Since then, progress has been slow. Carmat enrolled the tenth and final patient in the first cohort of the trial in July – but it still has another 10 to find for the second cohort of the same study. Data from all 20 patients will be needed to support CE marking.
Last year, the company said these additional patients should be enrolled by the end of 2018. But it appears to have run into problems here: in today’s announcement, Carmat said it is “currently validating additional clinical centres” in two more countries in order to get cohort two fully enrolled.
Perhaps the apparent difficulty in finding suitable patients, as well as contributing to Carmat’s tardiness, is making investors question whether the device has a market at all.
News of the delay was buried deep in Carmat’s press release plugging results from the first cohort of the European study. The trial includes patients waiting for heart transplants and/or suffering from terminal heart failure, and its primary endpoint is survival at either six months after receiving the implant or survival until heart transplant.
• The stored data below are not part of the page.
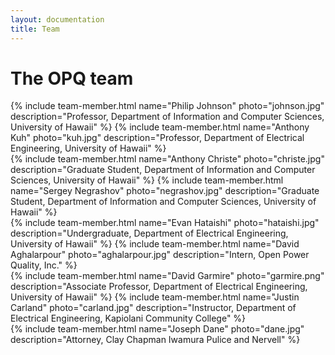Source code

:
 ```yaml
---
layout: documentation
title: Team
---
```


# The OPQ team

<div class="row">
{% include team-member.html name="Philip Johnson" photo="johnson.jpg" description="Professor, Department of Information and Computer Sciences, University of Hawaii"  %} 
{% include team-member.html name="Anthony Kuh" photo="kuh.jpg" description="Professor, Department of Electrical Engineering, University of Hawaii"  %}
</div>

<div class="row">
{% include team-member.html name="Anthony Christe" photo="christe.jpg" description="Graduate Student, Department of Information and Computer Sciences, University of Hawaii"  %} 
{% include team-member.html name="Sergey Negrashov" photo="negrashov.jpg" description="Graduate Student, Department of Information and Computer Sciences, University of Hawaii"  %} 
</div>

<div class="row">
{% include team-member.html name="Evan Hataishi" photo="hataishi.jpg" description="Undergraduate, Department of Electrical Engineering, University of Hawaii"  %}
{% include team-member.html name="David Aghalarpour" photo="aghalarpour.jpg" description="Intern, Open Power Quality, Inc."  %}
</div>

<div class="row">
{% include team-member.html name="David Garmire" photo="garmire.png" description="Associate Professor, Department of Electrical Engineering, University of Hawaii"  %} 
{% include team-member.html name="Justin Carland" photo="carland.jpg" description="Instructor, Department of Electrical Engineering, Kapiolani Community College"  %}
</div>


<div class="row">
{% include team-member.html name="Joseph Dane" photo="dane.jpg" description="Attorney, Clay Chapman Iwamura Pulice and Nervell"  %}

</div>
Seven of 10 patients achieved this, with Carmat adding that the survival rate was better than both the 50% seen in its feasibility study, and the 54-62% recorded in a trial of Syncardia’s Total Artificial Heart.
Syncardia’s device has been approved in the US since 2004 as a bridge to transplant; its European CE mark came a year later. The device is also in being trialled as a destination therapy, with that study due to complete later this year.
Despite having the only approved total artificial heart on the market Syncardia too has not had an easy ride: in 2016 it filed for bankruptcy protection, and later that year was acquired by the private equity firm Versa Capital Management.
The artificial heart also competes against left ventricular assist devices from the likes of Medtronic and Abbott, which are approved both as a bridge to transplant and as destination therapies. These formidable competitors could help explain why Syncardia has struggled to make a mark – and if its device ever gets approved, Carmat might have the same problem.
Getting to market is still an open question for Carmat, however. The group had just €25.2m ($29m) in cash at the end of last year, but with a €30m loan from the European Investment Bank and the option to draw down another €24m in debt, it should have enough to get through clinical development, it believes – if it sticks to its current timelines.
Given the company’s history that is starting to look like a big ask.